Just a hop, skip and jump away is Savannah, Ga., one of the most haunted cities in the country. But what many people don’t realize is there are plenty of hometown haunts right here in Statesboro. From local restaurants to abandoned buildings, our college town has its fair share of ghost stories to keep you up at night.
Halloween may have been in full swing all weekend, but if you’re looking to stretch it once more to the actual night, take a break from the costume parties and spend the night ghost hunting.
(Obligatory if you dare warning inserted here).
Located on Harville Road, the property was purchased in 1862 by Samuel Winkler Harville, who was a delegate from Bulloch County sent to the 1861 Secession Convention in Milledgeville. He voted for Georgia to secede during the convention. His son built the house in 1894 as a small, one-story farmhouse. Additions were added over generations and by 1946, the Harville House was a self-sustaining farm. However, in the 70’s the house was abandoned.
The hauntings occurred when two women died in the house but their deaths went unnoticed and their possessions remained. It is said that the two women can be seen in their rocking chairs from the front porch.
There is an added bonus of the Harville Cemetery, which is located a quarter mile away from the property. While the cemetery is not haunted, it is known to be a rather spooky addition to haunted trip.
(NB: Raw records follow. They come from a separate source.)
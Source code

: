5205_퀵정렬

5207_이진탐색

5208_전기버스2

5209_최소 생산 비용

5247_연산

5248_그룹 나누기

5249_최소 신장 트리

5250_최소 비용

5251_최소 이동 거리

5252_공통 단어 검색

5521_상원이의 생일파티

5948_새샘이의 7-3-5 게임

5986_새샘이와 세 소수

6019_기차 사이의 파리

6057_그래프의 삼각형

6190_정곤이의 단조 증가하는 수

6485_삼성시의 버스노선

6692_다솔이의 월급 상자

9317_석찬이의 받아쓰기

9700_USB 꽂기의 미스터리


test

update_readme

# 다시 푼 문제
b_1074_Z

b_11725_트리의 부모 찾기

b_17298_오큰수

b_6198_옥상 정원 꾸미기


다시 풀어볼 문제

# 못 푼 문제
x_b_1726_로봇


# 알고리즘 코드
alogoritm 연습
The house was built in 1911 by John Alexander McDougald, a former mayor of Statesboro, and inherited down the family line until it eventually became the The Beaver House Inn & Restaurant that we know today. There is said to be six different ghosts that haunt the property, mostly from the family, including Ruth McDougald, who is one of the great-grandmothers, as well as two uncles and an aunt. There are, however, two ghosts in particular who are the most notable. One is Roy Beaver, one of the grandfathers, who stood at 6’6” weighing 480 lbs. The other is a girl named Annie who died on the same property that Pizza Hut now sits on, when she fell out of the tree she was climbing . Her spirit is the most prevalent of the six.
The ghosts are not harmful and many patrons only see them as glimpses or shadows, a blink-and-you-miss-it moment that is waved off. However, it has been known for small pranks to be played, locked doors to come unlocked and silverware to go missing.
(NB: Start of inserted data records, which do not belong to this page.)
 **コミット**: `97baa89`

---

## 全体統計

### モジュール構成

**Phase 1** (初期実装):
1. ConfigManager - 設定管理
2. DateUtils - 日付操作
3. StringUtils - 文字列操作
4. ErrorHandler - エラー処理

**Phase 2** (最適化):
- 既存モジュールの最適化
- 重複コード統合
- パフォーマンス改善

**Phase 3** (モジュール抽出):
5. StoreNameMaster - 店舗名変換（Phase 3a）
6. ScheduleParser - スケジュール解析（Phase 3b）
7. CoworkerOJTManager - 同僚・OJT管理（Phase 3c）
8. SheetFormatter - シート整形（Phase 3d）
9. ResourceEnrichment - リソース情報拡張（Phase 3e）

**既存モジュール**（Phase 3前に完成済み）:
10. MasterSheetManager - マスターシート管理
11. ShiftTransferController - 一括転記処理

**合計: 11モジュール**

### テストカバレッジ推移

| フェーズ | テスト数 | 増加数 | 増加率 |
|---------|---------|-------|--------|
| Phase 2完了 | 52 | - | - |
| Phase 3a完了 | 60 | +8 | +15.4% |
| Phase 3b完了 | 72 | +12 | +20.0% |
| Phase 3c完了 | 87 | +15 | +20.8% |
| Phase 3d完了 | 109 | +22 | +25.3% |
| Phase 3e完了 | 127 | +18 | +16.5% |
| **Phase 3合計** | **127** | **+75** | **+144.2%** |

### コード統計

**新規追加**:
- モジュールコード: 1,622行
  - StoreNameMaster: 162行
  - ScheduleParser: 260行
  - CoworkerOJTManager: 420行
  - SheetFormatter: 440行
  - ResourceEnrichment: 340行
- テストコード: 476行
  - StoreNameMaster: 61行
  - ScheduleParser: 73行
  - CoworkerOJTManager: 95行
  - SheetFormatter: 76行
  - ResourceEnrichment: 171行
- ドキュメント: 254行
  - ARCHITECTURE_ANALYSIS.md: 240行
The most notorious haunting in Statesboro, the former meatpacking plant was the sight of a gruesome mass murder during the Great Depression. The owner set fire to the building but not before putting chains on all the doors and blocking the exits, trapping 23 employees inside. The owner then shot himself in the head, committing suicide.
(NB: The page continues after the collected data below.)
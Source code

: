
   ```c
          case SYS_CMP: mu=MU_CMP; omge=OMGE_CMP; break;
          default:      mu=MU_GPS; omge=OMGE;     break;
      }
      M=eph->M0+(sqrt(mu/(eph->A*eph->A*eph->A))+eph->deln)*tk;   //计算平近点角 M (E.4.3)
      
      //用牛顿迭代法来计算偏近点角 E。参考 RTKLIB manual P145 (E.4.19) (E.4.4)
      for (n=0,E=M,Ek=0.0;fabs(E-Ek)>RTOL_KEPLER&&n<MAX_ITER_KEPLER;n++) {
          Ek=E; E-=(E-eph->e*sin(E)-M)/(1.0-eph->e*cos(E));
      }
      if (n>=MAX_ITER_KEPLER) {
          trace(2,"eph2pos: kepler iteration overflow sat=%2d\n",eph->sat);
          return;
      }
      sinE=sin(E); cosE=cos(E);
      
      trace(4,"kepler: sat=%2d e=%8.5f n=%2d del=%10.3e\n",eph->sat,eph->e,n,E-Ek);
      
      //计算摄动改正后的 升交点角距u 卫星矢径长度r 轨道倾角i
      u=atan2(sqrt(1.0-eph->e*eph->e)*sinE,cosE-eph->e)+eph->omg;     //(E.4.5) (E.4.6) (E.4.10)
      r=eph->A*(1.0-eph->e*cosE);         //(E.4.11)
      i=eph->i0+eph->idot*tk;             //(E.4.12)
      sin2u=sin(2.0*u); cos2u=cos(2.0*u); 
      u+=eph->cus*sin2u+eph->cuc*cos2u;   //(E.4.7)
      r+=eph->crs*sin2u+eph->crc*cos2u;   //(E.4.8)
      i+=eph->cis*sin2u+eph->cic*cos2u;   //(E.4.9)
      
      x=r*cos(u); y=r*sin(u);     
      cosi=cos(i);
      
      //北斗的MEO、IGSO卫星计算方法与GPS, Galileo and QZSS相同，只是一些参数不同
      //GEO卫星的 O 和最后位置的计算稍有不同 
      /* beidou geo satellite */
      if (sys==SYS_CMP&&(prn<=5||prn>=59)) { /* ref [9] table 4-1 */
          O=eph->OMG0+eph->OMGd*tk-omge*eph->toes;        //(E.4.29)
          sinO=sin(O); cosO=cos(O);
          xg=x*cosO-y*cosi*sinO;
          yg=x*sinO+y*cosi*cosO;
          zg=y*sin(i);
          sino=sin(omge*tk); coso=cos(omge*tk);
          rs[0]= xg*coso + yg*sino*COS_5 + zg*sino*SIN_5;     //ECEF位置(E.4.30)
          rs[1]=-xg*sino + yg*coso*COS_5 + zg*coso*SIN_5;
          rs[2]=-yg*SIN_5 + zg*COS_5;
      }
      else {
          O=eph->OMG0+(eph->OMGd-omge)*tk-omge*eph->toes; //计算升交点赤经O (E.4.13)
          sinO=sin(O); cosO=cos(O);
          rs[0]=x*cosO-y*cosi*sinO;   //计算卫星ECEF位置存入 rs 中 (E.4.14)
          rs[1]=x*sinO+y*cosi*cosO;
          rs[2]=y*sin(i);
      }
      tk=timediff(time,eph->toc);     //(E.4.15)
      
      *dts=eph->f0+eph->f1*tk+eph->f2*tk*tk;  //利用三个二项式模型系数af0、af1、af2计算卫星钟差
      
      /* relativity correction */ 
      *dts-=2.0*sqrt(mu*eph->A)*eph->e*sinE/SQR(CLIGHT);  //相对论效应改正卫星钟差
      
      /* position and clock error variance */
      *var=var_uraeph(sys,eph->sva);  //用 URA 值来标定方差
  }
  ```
People have reported seeing shadows running towards exits and the image of a woman through a third floor window, stricken with fear. During a full moon, it is said you can hear the sounds of gunshots and screams.
One of the scarier hauntings in Bulloch County simply because not much is known about it. Robertson Road is located in Brooklet, just outside of Statesboro, and it is said that if one drives down it, an orange light will begin to appear, followed by a man digging a ditch. After a certain amount of time, the man will begin to approach the car, but will disappear before ever reaching it. No one knows who the man is, why he is digging or what the orange light is meant for. However as a result, the road is been nicknamed “Ghost Road.”